This whole article is very brief and worth a read, but a few (what the fuck among all of the what the actual fuck) mentions:
Paul Weyrich: Co-founder and first Heritage president, Weyrich was a long-time associate of the John Birch Society. Weyrich left Heritage in 1974 to found the Free Congress Foundation, an activist group that still works closely with Heritage. Convicted Nazi war criminal Lazlo Pasztor works out of FCF’s Washington office, maintaining links to Eastern European organizations with roots in wartime pro-Nazi organizations (Russ Bellant, The Coors Connection). In 1993, Weyrich launched the right-wing cable TV channel National Empowerment Television.
According to formerly conservative journalist Michael Lind (Dissent, Winter/95), Weyrich recently circulated a proposal to fellow right-wingers “that the federal government secretly lace illegal drugs with substances like rat poison and release them into the black market.”
Ernest Lefever: At the time a Heritage boardmember, Lefever’s 1981 nomination for assistant secretary of State for human rights was withdrawn after an article by Lefever in Policy Review showed he was opposed to the idea of diplomatic human rights efforts. During his unsuccessful confirmation hearings, Lefever’s own brother called him a racist. While Lefever considers himself an ethicist, his own organization, the Public Policy Center, took financial support from apartheid South Africa (Washington Post, 3/6/81) and supported the white minority government of Rhodesia (Wall Street Journal, 6/2/76).

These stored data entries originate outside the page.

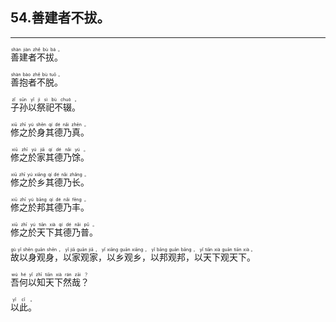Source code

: ## 54.善建者不拔。
---


<ruby><rb> 善建者不拔。 </rb> <rt>shàn  jiàn  zhě  bù  bá 。</rt></ruby>

<ruby><rb> 善抱者不脱。 </rb> <rt>shàn  bào  zhě  bù  tuō 。</rt></ruby>

<ruby><rb> 子孙以祭祀不辍。 </rb> <rt>zǐ  sūn  yǐ  jì  sì  bù  chuò 。</rt></ruby>

<ruby><rb> 修之於身其德乃真。 </rb> <rt>xiū  zhī  yú  shēn  qí  dé  nǎi  zhēn 。</rt></ruby>

<ruby><rb> 修之於家其德乃馀。 </rb> <rt>xiū  zhī  yú  jiā  qí  dé  nǎi  yú 。</rt></ruby>

<ruby><rb> 修之於乡其德乃长。 </rb> <rt>xiū  zhī  yú  xiāng  qí  dé  nǎi  zhǎng 。</rt></ruby>

<ruby><rb> 修之於邦其德乃丰。 </rb> <rt>xiū  zhī  yú  bāng  qí  dé  nǎi  fēng 。</rt></ruby>

<ruby><rb> 修之於天下其德乃普。 </rb> <rt>xiū  zhī  yú  tiān  xià  qí  dé  nǎi  pǔ 。</rt></ruby>

<ruby><rb> 故以身观身，以家观家，以乡观乡，以邦观邦，以天下观天下。 </rb> <rt>gù  yǐ  shēn  guān  shēn ， yǐ  jiā  guān  jiā ， yǐ  xiāng  guān  xiāng ， yǐ  bāng  guān  bāng ， yǐ  tiān  xià  guān  tiān  xià 。</rt></ruby>

<ruby><rb> 吾何以知天下然哉？ </rb> <rt>wú  hé  yǐ  zhī  tiān  xià  rán  zāi ？</rt></ruby>

<ruby><rb> 以此。 </rb> <rt>yǐ  cǐ 。</rt></ruby>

Sam Francis: Heritage’s former expert on international terrorism saw his column terminated by the right-wing Washington Times in 1995, when it was revealed that he had called for whites to “reassert our identity and our solidarity, and we must do it in explicitly racial terms through the articulation of a racial consciousness as whites” (Washington Post, 9/24/95, 10/19/95).
Dinesh D’Souza: Editor of Heritage’s Policy Review from 1985 to 1987, D’Souza is still a contributing editor at the magazine. D’Souza first gained notoriety as editor of the collegiate Dartmouth Review, which published under his leadership “Dis She Ain’t No Jive,” a racist parody of black students, and a puff interview of white supremacist David Duke, accompanied by a depiction of a hanging black man (John K. Wilson, The Myth of Political Correctness).